Most importantly, it is a condition of both stage one and stage two treatment that minors must have parental consent. Let me state that again. Stage One and Two, puberty blockers and cross sex hormones are only available to minors with adult consent. The only exception being where a child has the means to take their case to court: hardly the ‘doctor knows best’ treatment free-for-all described by Shanahan. 

The most disturbing thing in all of this, is not that 14 or 15 year olds can access the pill to prevent unwanted pregnancy, or that trans and gender diverse children can, with their families support, get necessary care without having to go through the financial burden of appearing before the high court. The disturbing thing is that a position on contraception and transgender children can be so easily put forward on misinformation around parental exclusion, and the disingenuous passing off of a religious opinion as fact.  
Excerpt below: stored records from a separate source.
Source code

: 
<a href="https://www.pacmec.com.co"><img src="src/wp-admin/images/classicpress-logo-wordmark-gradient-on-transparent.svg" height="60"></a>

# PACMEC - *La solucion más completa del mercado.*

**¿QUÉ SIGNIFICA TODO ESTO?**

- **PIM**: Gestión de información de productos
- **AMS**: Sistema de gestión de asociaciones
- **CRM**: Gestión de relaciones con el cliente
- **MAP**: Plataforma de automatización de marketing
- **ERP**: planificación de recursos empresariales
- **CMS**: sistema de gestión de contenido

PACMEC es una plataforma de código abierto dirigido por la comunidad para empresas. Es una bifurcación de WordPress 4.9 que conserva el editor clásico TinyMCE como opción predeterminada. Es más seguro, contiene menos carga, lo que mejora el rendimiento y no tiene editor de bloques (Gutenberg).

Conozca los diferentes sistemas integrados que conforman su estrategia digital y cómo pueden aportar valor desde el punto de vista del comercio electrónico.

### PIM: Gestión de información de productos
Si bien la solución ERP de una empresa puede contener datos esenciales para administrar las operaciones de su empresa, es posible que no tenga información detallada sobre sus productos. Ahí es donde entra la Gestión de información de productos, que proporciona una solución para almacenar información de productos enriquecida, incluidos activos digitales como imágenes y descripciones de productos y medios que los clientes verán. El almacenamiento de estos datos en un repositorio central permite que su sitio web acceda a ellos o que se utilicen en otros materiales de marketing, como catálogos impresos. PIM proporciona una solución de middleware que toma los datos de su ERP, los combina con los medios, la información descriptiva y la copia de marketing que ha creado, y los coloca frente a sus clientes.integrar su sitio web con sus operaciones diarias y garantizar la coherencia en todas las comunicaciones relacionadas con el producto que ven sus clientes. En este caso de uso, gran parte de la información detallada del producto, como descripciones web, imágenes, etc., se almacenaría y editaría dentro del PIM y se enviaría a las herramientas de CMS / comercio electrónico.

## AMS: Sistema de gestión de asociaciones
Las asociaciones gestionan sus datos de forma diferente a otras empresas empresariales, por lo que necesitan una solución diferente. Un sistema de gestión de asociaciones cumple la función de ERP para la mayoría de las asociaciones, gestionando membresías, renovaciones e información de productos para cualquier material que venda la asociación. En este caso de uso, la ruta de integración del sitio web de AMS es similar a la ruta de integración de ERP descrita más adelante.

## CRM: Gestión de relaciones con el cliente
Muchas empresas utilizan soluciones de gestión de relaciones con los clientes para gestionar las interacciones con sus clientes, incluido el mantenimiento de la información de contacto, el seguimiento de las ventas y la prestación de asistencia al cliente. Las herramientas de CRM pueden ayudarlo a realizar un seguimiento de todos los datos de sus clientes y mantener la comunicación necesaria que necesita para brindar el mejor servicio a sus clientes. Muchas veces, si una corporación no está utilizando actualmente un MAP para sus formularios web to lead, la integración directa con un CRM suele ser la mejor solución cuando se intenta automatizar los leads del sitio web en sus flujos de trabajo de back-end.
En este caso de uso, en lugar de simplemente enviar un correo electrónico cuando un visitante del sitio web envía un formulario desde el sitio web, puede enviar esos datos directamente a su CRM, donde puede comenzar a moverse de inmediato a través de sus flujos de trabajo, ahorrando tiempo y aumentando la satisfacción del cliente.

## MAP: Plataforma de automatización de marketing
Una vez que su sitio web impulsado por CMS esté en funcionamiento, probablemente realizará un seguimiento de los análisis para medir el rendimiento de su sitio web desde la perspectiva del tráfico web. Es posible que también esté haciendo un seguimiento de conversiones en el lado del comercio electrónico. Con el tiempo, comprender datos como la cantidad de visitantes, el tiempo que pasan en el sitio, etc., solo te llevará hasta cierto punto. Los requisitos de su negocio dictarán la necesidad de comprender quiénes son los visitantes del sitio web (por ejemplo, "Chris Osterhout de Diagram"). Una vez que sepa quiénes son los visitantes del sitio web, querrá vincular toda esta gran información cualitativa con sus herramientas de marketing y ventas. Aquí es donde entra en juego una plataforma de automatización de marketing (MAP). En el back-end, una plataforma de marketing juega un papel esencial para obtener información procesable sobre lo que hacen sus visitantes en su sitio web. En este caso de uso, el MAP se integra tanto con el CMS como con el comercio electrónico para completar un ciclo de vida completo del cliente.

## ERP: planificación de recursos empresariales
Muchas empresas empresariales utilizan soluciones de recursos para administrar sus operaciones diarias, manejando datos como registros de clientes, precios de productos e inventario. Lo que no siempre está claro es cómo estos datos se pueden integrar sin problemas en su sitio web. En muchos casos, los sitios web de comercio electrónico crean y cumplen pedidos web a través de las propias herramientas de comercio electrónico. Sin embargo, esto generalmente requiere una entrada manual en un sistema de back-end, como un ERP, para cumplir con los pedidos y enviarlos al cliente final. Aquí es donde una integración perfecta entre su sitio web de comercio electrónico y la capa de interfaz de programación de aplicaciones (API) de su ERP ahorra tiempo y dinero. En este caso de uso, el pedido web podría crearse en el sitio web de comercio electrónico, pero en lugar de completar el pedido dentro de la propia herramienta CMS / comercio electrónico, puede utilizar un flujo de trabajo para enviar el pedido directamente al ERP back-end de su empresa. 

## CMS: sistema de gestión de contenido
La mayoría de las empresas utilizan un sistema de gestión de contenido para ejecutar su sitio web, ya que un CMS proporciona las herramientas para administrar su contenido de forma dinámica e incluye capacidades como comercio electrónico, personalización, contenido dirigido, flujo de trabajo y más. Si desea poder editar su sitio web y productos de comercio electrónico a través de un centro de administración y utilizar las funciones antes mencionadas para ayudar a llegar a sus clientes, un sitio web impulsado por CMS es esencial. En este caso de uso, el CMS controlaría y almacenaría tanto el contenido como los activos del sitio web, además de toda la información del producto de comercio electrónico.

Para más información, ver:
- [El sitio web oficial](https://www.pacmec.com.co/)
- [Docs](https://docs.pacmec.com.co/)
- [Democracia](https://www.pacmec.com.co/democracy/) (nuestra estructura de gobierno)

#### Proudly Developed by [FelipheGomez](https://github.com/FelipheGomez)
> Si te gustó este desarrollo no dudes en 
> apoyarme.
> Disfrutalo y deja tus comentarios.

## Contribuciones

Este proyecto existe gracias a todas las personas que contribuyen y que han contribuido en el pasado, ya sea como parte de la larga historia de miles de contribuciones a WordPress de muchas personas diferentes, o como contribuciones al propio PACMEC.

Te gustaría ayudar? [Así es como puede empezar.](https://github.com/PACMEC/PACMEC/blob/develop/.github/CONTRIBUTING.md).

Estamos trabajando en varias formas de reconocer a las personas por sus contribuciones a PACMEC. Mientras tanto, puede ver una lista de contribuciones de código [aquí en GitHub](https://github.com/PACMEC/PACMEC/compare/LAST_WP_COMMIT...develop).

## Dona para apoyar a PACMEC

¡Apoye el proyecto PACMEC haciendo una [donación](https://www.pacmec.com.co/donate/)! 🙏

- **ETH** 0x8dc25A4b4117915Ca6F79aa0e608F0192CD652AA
Is Shanahan really calling for us to consider a return to levels of teenage pregnancy not seen since doctors had the legal clarity to prescribe minors contraception? Hopefully not.
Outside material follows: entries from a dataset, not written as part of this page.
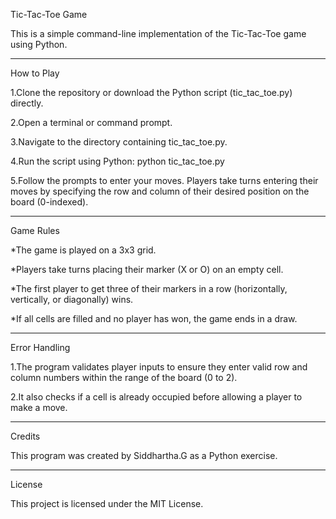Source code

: Tic-Tac-Toe Game

This is a simple command-line implementation of the Tic-Tac-Toe game using Python.
***
How to Play

1.Clone the repository or download the Python script (tic_tac_toe.py) directly.

2.Open a terminal or command prompt.

3.Navigate to the directory containing tic_tac_toe.py.

4.Run the script using Python: python tic_tac_toe.py

5.Follow the prompts to enter your moves. Players take turns entering their moves by specifying the row and column of their desired position on the board (0-indexed).
***
Game Rules

*The game is played on a 3x3 grid.

*Players take turns placing their marker (X or O) on an empty cell.

*The first player to get three of their markers in a row (horizontally, vertically, or diagonally) wins.

*If all cells are filled and no player has won, the game ends in a draw.
***
Error Handling

1.The program validates player inputs to ensure they enter valid row and column numbers within the range of the board (0 to 2).

2.It also checks if a cell is already occupied before allowing a player to make a move.
***
Credits

This program was created by Siddhartha.G as a Python exercise.
***
License

This project is licensed under the MIT License.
More likely Shanahan and The Australian felt emboldened enough to promote an ideological position on Gillick competency because of the lack of understanding of the general public and uncertainty around transgender children. This seems to be a continuation of the ongoing campaign to discredit organisations and doctors that support transgender and gender diverse children. The problem here is not that they are wrong to raise questions about how children and young people access affirming care. The danger is that the Australian can continue its campaign of poorly fact-checked opinion, that it can continue to exploit ignorance around transgender children much faster than advocates and allies are able to debunk them.